Devo ter mentido um bocado. Contei que tinha ido lá. A meninada fazia comentários os mais esquisitos sobre o passeio, excursão, viagem, sonho. E porque todos falavam, eu me calei, meio sobressaltada. Porque, não sei como, eu estava mergulhada até os cabelos nessa história. Pois eu não sei realmente como foi. Chamei os miúdos, do meu tamanho, e todos me seguiram. E de repente, quem nos levou? Estávamos num lugar perdido na distância, entre árvores pinhocadas de frutos negros, desde o começo, desde o chão de raízes crispadas, até no último galho, espetado no céu. Nenhuma preocupação, nenhum temor. Havia sol, os verdes se derramavam tranqüilos acima do solo, fruta madura, algazarra. De algum modo, não sei como, eu tinha feito aquela romaria.

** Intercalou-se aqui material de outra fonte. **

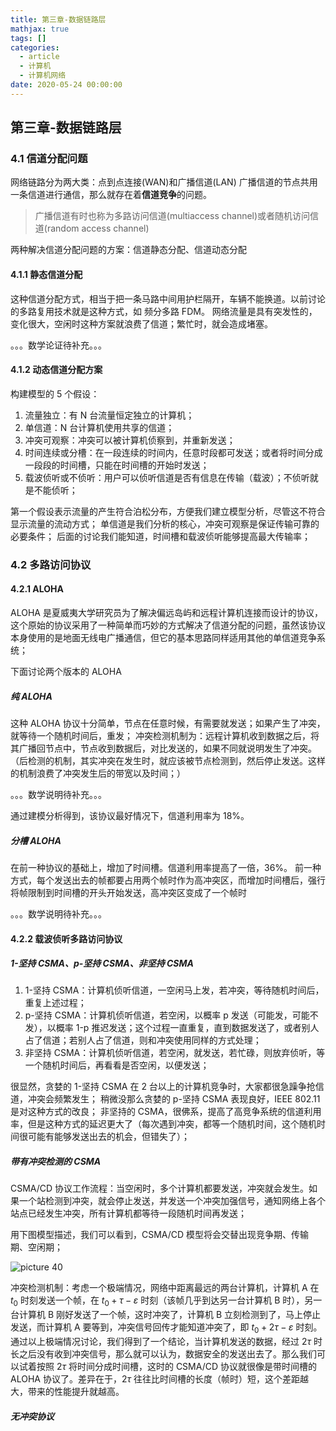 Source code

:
 ```yaml
---
title: 第三章-数据链路层
mathjax: true
tags: []
categories:
  - article
  - 计算机
  - 计算机网络
date: 2020-05-24 00:00:00
---
```


## 第三章-数据链路层

### 4.1 信道分配问题

网络链路分为两大类：点到点连接(WAN)和广播信道(LAN)
广播信道的节点共用一条信道进行通信，那么就存在着**信道竞争**的问题。

> 广播信道有时也称为多路访问信道(multiaccess channel)或者随机访问信道(random access channel)

两种解决信道分配问题的方案：信道静态分配、信道动态分配

#### 4.1.1 静态信道分配

这种信道分配方式，相当于把一条马路中间用护栏隔开，车辆不能换道。以前讨论的多路复用技术就是这种方式，如 频分多路 FDM。
网络流量是具有突发性的，变化很大，空闲时这种方案就浪费了信道；繁忙时，就会造成堵塞。

。。。数学论证待补充。。。

#### 4.1.2 动态信道分配方案

构建模型的 5 个假设：

1. 流量独立：有 N 台流量恒定独立的计算机；
2. 单信道：N 台计算机使用共享的信道；
3. 冲突可观察：冲突可以被计算机侦察到，并重新发送；
4. 时间连续或分槽：在一段连续的时间内，任意时段都可发送；或者将时间分成一段段的时间槽，只能在时间槽的开始时发送；
5. 载波侦听或不侦听：用户可以侦听信道是否有信息在传输（载波）；不侦听就是不能侦听；

第一个假设表示流量的产生符合泊松分布，方便我们建立模型分析，尽管这不符合显示流量的流动方式；
单信道是我们分析的核心，冲突可观察是保证传输可靠的必要条件；
后面的讨论我们能知道，时间槽和载波侦听能够提高最大传输率；

### 4.2 多路访问协议

#### 4.2.1 ALOHA

ALOHA 是夏威夷大学研究员为了解决偏远岛屿和远程计算机连接而设计的协议，这个原始的协议采用了一种简单而巧妙的方式解决了信道分配的问题，虽然该协议本身使用的是地面无线电广播通信，但它的基本思路同样适用其他的单信道竞争系统；

下面讨论两个版本的 ALOHA

##### 纯 ALOHA

这种 ALOHA 协议十分简单，节点在任意时候，有需要就发送；如果产生了冲突，就等待一个随机时间后，重发；
冲突检测机制为：远程计算机收到数据之后，将其广播回节点中，节点收到数据后，对比发送的，如果不同就说明发生了冲突。
（后检测的机制，其实冲突在发生时，就应该被节点检测到，然后停止发送。这样的机制浪费了冲突发生后的带宽以及时间；）

。。。数学说明待补充。。。

通过建模分析得到，该协议最好情况下，信道利用率为 18%。

##### 分槽 ALOHA

在前一种协议的基础上，增加了时间槽。信道利用率提高了一倍，36%。
前一种方式，每个发送出去的帧都要占用两个帧时作为高冲突区，而增加时间槽后，强行将帧限制到时间槽的开头开始发送，高冲突区变成了一个帧时

。。。数学说明待补充。。。

#### 4.2.2 载波侦听多路访问协议

##### 1-坚持 CSMA、p-坚持 CSMA、非坚持 CSMA

1. 1-坚持 CSMA：计算机侦听信道，一空闲马上发，若冲突，等待随机时间后，重复上述过程；
2. p-坚持 CSMA：计算机侦听信道，若空闲，以概率 p 发送（可能发，可能不发），以概率 1-p 推迟发送；这个过程一直重复，直到数据发送了，或者别人占了信道；若别人占了信道，则和冲突使用同样的方式处理；
3. 非坚持 CSMA：计算机侦听信道，若空闲，就发送，若忙碌，则放弃侦听，等一个随机时间后，再看看是否空闲，以便发送；

很显然，贪婪的 1-坚持 CSMA 在 2 台以上的计算机竞争时，大家都很急躁争抢信道，冲突会频繁发生；
稍微没那么贪婪的 p-坚持 CSMA 表现良好，IEEE 802.11 是对这种方式的改良；
非坚持的 CSMA，很佛系，提高了高竞争系统的信道利用率，但是这种方式的延迟更大了（每次遇到冲突，都等一个随机时间，这个随机时间很可能有能够发送出去的机会，但错失了）；

##### 带有冲突检测的 CSMA

CSMA/CD 协议工作流程：当空闲时，多个计算机都要发送，冲突就会发生。如果一个站检测到冲突，就会停止发送，并发送一个冲突加强信号，通知网络上各个站点已经发生冲突，所有计算机都等待一段随机时间再发送；

用下图模型描述，我们可以看到，CSMA/CD 模型将会交替出现竞争期、传输期、空闲期；

![picture 40](../../../assets/%E8%AE%A1%E7%AE%97%E6%9C%BA%E7%BD%91%E7%BB%9C/%E7%AC%AC3%E7%AB%A0-%E6%95%B0%E6%8D%AE%E9%93%BE%E8%B7%AF%E5%B1%82/add54e874787e29959cee70672088b85fe55e240422370781dd7a93e7938ab44.png)

冲突检测机制：考虑一个极端情况，网络中距离最远的两台计算机，计算机 A 在 $t_0$ 时刻发送一个帧，在 $t_0 + \tau - \varepsilon$ 时刻（该帧几乎到达另一台计算机 B 时），另一台计算机 B 刚好发送了一个帧，这时冲突了，计算机 B 立刻检测到了，马上停止发送，而计算机 A 要等到，冲突信号回传才能知道冲突了，即 $t_0 + 2\tau - \varepsilon$ 时刻。
通过以上极端情况讨论，我们得到了一个结论，当计算机发送的数据，经过 $2\tau$ 时长之后没有收到冲突信号，那么就可以认为，数据安全的发送出去了。那么我们可以试着按照 $2\tau$ 将时间分成时间槽，这时的 CSMA/CD 协议就很像是带时间槽的 ALOHA 协议了。差异在于，$2\tau$ 往往比时间槽的长度（帧时）短，这个差距越大，带来的性能提升就越高。

##### 无冲突协议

Começou a escurecer e todos me rodeavam. Está na hora de voltar. Vamos embora. Vamos embora. Vamos embora. E então principiou aquele choro de criança, que parece não ter motivo nem fim. Vamos embora. Eu não sei voltar, que eu falei. Sabe sim, você sabe. Você trouxe a gente.
- Eu? Pois então vamos embora pessoal.
A escuridão tinha apagado a trilha. Os integrantes da singular procissão se puseram a gritar, a suspirar, em pouco todos choravam alto, eu quero a minha mãe.
- Vamos, vamos. - e lá se iam, fungando, e indo intrepidamente, rumo a lugar nenhum.
Os pirilampos piscaram no mato. As assombrações cruzavam pelo ar, com asas de morcegos e gritos de corujinha do campo. Asas brancas adejantes, feitas do avesso das folhas prateadas da embaúva, acenavam em silêncio. Caminhamos uma eternidade, tropeçando nos cipós. O capim estava molhado. Gente! Assim de assombração, nós vimos! Depois de quase um século de andanças e de choradeiras, de repente, como um milagre, muitas luzes apontaram, oscilantes, em nossa direção. Como um relâmpago. Como um milagre. Mas tão longe! Tããão longe! Em direção das luzes corremos todos aos gritos. Eu, na frente, berrei com todas as forças (as que me restaram ou as que me nasceram no momento): Meu pai!
Eu sabia que minha mãe estaria dolorida, chorando, arrepelando os cabelos, fechada no seu desespero incomensurável. Mas meu pai sairia me buscando, com uma tocha acesa, até me encontrar.